◆ **SOURCE INFORMATION**
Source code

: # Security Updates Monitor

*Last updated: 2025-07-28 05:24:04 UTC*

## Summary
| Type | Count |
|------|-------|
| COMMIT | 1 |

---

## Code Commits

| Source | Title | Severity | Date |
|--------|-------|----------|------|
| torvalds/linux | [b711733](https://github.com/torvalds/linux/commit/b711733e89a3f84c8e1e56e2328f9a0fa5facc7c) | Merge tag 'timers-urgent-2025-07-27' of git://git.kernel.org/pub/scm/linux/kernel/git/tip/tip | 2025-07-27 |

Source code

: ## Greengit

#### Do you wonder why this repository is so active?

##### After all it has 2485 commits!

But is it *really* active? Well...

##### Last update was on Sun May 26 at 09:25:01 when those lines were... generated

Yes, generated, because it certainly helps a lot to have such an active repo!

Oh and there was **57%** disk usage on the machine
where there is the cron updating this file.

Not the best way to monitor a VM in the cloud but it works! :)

◆ **WHAT TO WORK ON**
What is needed is an exact transcription of every entry.

◆ **SOLUTION**
Source code

: # Security Updates Monitor

*Last updated: 2025-07-28 05:24:04 UTC*

## Summary
| Type | Count |
|------|-------|
| COMMIT | 1 |

---

## Code Commits

| Source | Title | Severity | Date |
|--------|-------|----------|------|
| torvalds/linux | [b711733](https://github.com/torvalds/linux/commit/b711733e89a3f84c8e1e56e2328f9a0fa5facc7c) | Merge tag 'timers-urgent-2025-07-27' of git://git.kernel.org/pub/scm/linux/kernel/git/tip/tip | 2025-07-27 |

Source code

: ## Greengit

#### Do you wonder why this repository is so active?

##### After all it has 2485 commits!

But is it *really* active? Well...

##### Last update was on Sun May 26 at 09:25:01 when those lines were... generated

Yes, generated, because it certainly helps a lot to have such an active repo!

Oh and there was **57%** disk usage on the machine
where there is the cron updating this file.

Not the best way to monitor a VM in the cloud but it works! :)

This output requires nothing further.